> [Material provided]
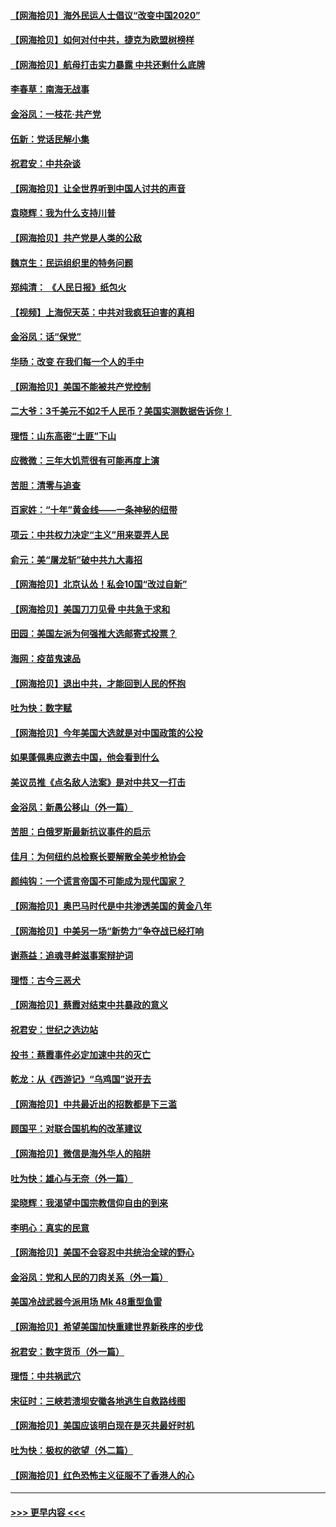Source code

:#### [【网海拾贝】海外民运人士倡议“改变中国2020”](../pages/nsc993/n12376682.md?t=09031101) 
#### [【网海拾贝】如何对付中共，捷克为欧盟树榜样](../pages/nsc993/n12374209.md?t=09031101) 
#### [【网海拾贝】航母打击实力暴露 中共还剩什么底牌](../pages/nsc993/n12371825.md?t=09031101) 
#### [李春草：南海无战事](../pages/nsc993/n12371159.md?t=09031101) 
#### [金浴凤：一枝花·共产党](../pages/nsc993/n12368757.md?t=09031101) 
#### [伍新：党话民解小集](../pages/nsc993/n12366907.md?t=09031101) 
#### [祝君安：中共杂谈](../pages/nsc993/n12366076.md?t=09031101) 
#### [【网海拾贝】让全世界听到中国人讨共的声音](../pages/nsc993/n12365569.md?t=09031101) 
#### [袁晓辉：我为什么支持川普](../pages/nsc993/n12362670.md?t=09031101) 
#### [【网海拾贝】共产党是人类的公敌](../pages/nsc993/n12363182.md?t=09031101) 
#### [魏京生：民运组织里的特务问题](../pages/nsc993/n12363010.md?t=09031101) 
#### [郑纯清： 《人民日报》纸包火](../pages/nsc993/n12362706.md?t=09031101) 
#### [【视频】上海倪天英：中共对我疯狂迫害的真相](../pages/nsc993/n12356341.md?t=09031101) 
#### [金浴凤：话“保党”](../pages/nsc993/n12361867.md?t=09031101) 
#### [华旸：改变 在我们每一个人的手中](../pages/nsc993/n12361774.md?t=09031101) 
#### [【网海拾贝】美国不能被共产党控制](../pages/nsc993/n12360271.md?t=09031101) 
#### [二大爷：3千美元不如2千人民币？美国实测数据告诉你！](../pages/nsc993/n12358563.md?t=09031101) 
#### [理悟：山东高密“土匪”下山](../pages/nsc993/n12358535.md?t=09031101) 
#### [应微微：三年大饥荒很有可能再度上演](../pages/nsc993/n12358523.md?t=09031101) 
#### [苦胆：清零与追查](../pages/nsc993/n12358501.md?t=09031101) 
#### [百家姓：“十年”黄金线——一条神秘的纽带](../pages/nsc993/n12358319.md?t=09031101) 
#### [项云：中共权力决定“主义”用来耍弄人民](../pages/nsc993/n12358172.md?t=09031101) 
#### [俞元：美“屠龙斩”破中共九大毒招](../pages/nsc993/n12357822.md?t=09031101) 
#### [【网海拾贝】北京认怂！私会10国“改过自新”](../pages/nsc993/n12357784.md?t=09031101) 
#### [【网海拾贝】美国刀刀见骨 中共急于求和](../pages/nsc993/n12355511.md?t=09031101) 
#### [田园：美国左派为何强推大选邮寄式投票？](../pages/nsc993/n12352963.md?t=09031101) 
#### [海网：疫苗鬼速品](../pages/nsc993/n12354438.md?t=09031101) 
#### [【网海拾贝】退出中共，才能回到人民的怀抱](../pages/nsc993/n12352634.md?t=09031101) 
#### [吐为快：数字赋](../pages/nsc993/n12352317.md?t=09031101) 
#### [【网海拾贝】今年美国大选就是对中国政策的公投](../pages/nsc993/n12350973.md?t=09031101) 
#### [如果蓬佩奥应邀去中国，他会看到什么](../pages/nsc993/n12350945.md?t=09031101) 
#### [美议员推《点名敌人法案》是对中共又一打击](../pages/nsc993/n12350765.md?t=09031101) 
#### [金浴凤：新愚公移山（外一篇）](../pages/nsc993/n12350253.md?t=09031101) 
#### [苦胆：白俄罗斯最新抗议事件的启示](../pages/nsc993/n12349989.md?t=09031101) 
#### [佳月：为何纽约总检察长要解散全美步枪协会](../pages/nsc993/n12349939.md?t=09031101) 
#### [颜纯钩：一个谎言帝国不可能成为现代国家？](../pages/nsc993/n12349898.md?t=09031101) 
#### [【网海拾贝】奥巴马时代是中共渗透美国的黄金八年](../pages/nsc993/n12349284.md?t=09031101) 
#### [【网海拾贝】中美另一场“新势力”争夺战已经打响](../pages/nsc993/n12346998.md?t=09031101) 
#### [谢燕益：追魂寻衅滋事案辩护词](../pages/nsc993/n12346892.md?t=09031101) 
#### [理悟：古今三恶犬](../pages/nsc993/n12345190.md?t=09031101) 
#### [【网海拾贝】蔡霞对结束中共暴政的意义](../pages/nsc993/n12344263.md?t=09031101) 
#### [祝君安：世纪之选边站](../pages/nsc993/n12342382.md?t=09031101) 
#### [投书：蔡霞事件必定加速中共的灭亡](../pages/nsc993/n12341881.md?t=09031101) 
#### [乾龙：从《西游记》“乌鸡国”说开去](../pages/nsc993/n12341690.md?t=09031101) 
#### [【网海拾贝】中共最近出的招数都是下三滥](../pages/nsc993/n12341593.md?t=09031101) 
#### [顾国平：对联合国机构的改革建议](../pages/nsc993/n12339928.md?t=09031101) 
#### [【网海拾贝】微信是海外华人的陷阱](../pages/nsc993/n12338868.md?t=09031101) 
#### [吐为快：雄心与无奈（外一篇）](../pages/nsc993/n12338132.md?t=09031101) 
#### [梁晓辉：我渴望中国宗教信仰自由的到来](../pages/nsc993/n12336657.md?t=09031101) 
#### [李明心：真实的民意](../pages/nsc993/n12336089.md?t=09031101) 
#### [【网海拾贝】美国不会容忍中共统治全球的野心](../pages/nsc993/n12336063.md?t=09031101) 
#### [金浴凤：党和人民的刀肉关系（外一篇）](../pages/nsc993/n12335834.md?t=09031101) 
#### [美国冷战武器今派用场 Mk 48重型鱼雷](../pages/nsc993/n12335354.md?t=09031101) 
#### [【网海拾贝】希望美国加快重建世界新秩序的步伐](../pages/nsc993/n12334224.md?t=09031101) 
#### [祝君安：数字货币（外一篇）](../pages/nsc993/n12334186.md?t=09031101) 
#### [理悟：中共祸武穴](../pages/nsc993/n12333962.md?t=09031101) 
#### [宋征时：三峡若溃坝安徽各地逃生自救路线图](../pages/nsc993/n12332450.md?t=09031101) 
#### [【网海拾贝】美国应该明白现在是灭共最好时机](../pages/nsc993/n12332313.md?t=09031101) 
#### [吐为快：极权的欲望（外二篇）](../pages/nsc993/n12332089.md?t=09031101) 
#### [【网海拾贝】红色恐怖主义征服不了香港人的心](../pages/nsc993/n12329296.md?t=09031101) 

----
#### [ >>> 更早内容 <<< ](../indexes/nsc993-earlier.md)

> [Exercise objective] When copying the listing above, begin at its first line and stop after the line with "#### [海网：疫苗鬼速品", keeping each line exact and dropping the pictures.

> [Solution to this problem]
Source code

:#### [【网海拾贝】海外民运人士倡议“改变中国2020”](../pages/nsc993/n12376682.md?t=09031101) 
#### [【网海拾贝】如何对付中共，捷克为欧盟树榜样](../pages/nsc993/n12374209.md?t=09031101) 
#### [【网海拾贝】航母打击实力暴露 中共还剩什么底牌](../pages/nsc993/n12371825.md?t=09031101) 
#### [李春草：南海无战事](../pages/nsc993/n12371159.md?t=09031101) 
#### [金浴凤：一枝花·共产党](../pages/nsc993/n12368757.md?t=09031101) 
#### [伍新：党话民解小集](../pages/nsc993/n12366907.md?t=09031101) 
#### [祝君安：中共杂谈](../pages/nsc993/n12366076.md?t=09031101) 
#### [【网海拾贝】让全世界听到中国人讨共的声音](../pages/nsc993/n12365569.md?t=09031101) 
#### [袁晓辉：我为什么支持川普](../pages/nsc993/n12362670.md?t=09031101) 
#### [【网海拾贝】共产党是人类的公敌](../pages/nsc993/n12363182.md?t=09031101) 
#### [魏京生：民运组织里的特务问题](../pages/nsc993/n12363010.md?t=09031101) 
#### [郑纯清： 《人民日报》纸包火](../pages/nsc993/n12362706.md?t=09031101) 
#### [【视频】上海倪天英：中共对我疯狂迫害的真相](../pages/nsc993/n12356341.md?t=09031101) 
#### [金浴凤：话“保党”](../pages/nsc993/n12361867.md?t=09031101) 
#### [华旸：改变 在我们每一个人的手中](../pages/nsc993/n12361774.md?t=09031101) 
#### [【网海拾贝】美国不能被共产党控制](../pages/nsc993/n12360271.md?t=09031101) 
#### [二大爷：3千美元不如2千人民币？美国实测数据告诉你！](../pages/nsc993/n12358563.md?t=09031101) 
#### [理悟：山东高密“土匪”下山](../pages/nsc993/n12358535.md?t=09031101) 
#### [应微微：三年大饥荒很有可能再度上演](../pages/nsc993/n12358523.md?t=09031101) 
#### [苦胆：清零与追查](../pages/nsc993/n12358501.md?t=09031101) 
#### [百家姓：“十年”黄金线——一条神秘的纽带](../pages/nsc993/n12358319.md?t=09031101) 
#### [项云：中共权力决定“主义”用来耍弄人民](../pages/nsc993/n12358172.md?t=09031101) 
#### [俞元：美“屠龙斩”破中共九大毒招](../pages/nsc993/n12357822.md?t=09031101) 
#### [【网海拾贝】北京认怂！私会10国“改过自新”](../pages/nsc993/n12357784.md?t=09031101) 
#### [【网海拾贝】美国刀刀见骨 中共急于求和](../pages/nsc993/n12355511.md?t=09031101) 
#### [田园：美国左派为何强推大选邮寄式投票？](../pages/nsc993/n12352963.md?t=09031101) 
#### [海网：疫苗鬼速品](../pages/nsc993/n12354438.md?t=09031101) 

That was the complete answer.